## Source material

====

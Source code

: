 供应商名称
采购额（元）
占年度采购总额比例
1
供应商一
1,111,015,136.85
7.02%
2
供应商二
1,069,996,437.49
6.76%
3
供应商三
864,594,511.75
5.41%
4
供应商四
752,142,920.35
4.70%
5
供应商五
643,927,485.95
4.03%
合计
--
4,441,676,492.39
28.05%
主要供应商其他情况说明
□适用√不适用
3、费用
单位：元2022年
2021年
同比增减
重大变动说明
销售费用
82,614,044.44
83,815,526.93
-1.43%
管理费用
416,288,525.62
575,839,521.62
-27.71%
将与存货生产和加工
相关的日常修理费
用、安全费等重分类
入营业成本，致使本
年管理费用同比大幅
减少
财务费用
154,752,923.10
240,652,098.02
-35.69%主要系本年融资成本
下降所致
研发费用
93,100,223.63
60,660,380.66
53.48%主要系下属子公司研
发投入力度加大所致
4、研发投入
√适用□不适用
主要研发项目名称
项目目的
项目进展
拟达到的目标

====

## Your instructions
From the data above, extract every line in its exact form.

## Exercise output
Source code

: 供应商名称
采购额（元）
占年度采购总额比例
1
供应商一
1,111,015,136.85
7.02%
2
供应商二
1,069,996,437.49
6.76%
3
供应商三
864,594,511.75
5.41%
4
供应商四
752,142,920.35
4.70%
5
供应商五
643,927,485.95
4.03%
合计
--
4,441,676,492.39
28.05%
主要供应商其他情况说明
□适用√不适用
3、费用
单位：元2022年
2021年
同比增减
重大变动说明
销售费用
82,614,044.44
83,815,526.93
-1.43%
管理费用
416,288,525.62
575,839,521.62
-27.71%
将与存货生产和加工
相关的日常修理费
用、安全费等重分类
入营业成本，致使本
年管理费用同比大幅
减少
财务费用
154,752,923.10
240,652,098.02
-35.69%主要系本年融资成本
下降所致
研发费用
93,100,223.63
60,660,380.66
53.48%主要系下属子公司研
发投入力度加大所致
4、研发投入
√适用□不适用
主要研发项目名称
项目目的
项目进展
拟达到的目标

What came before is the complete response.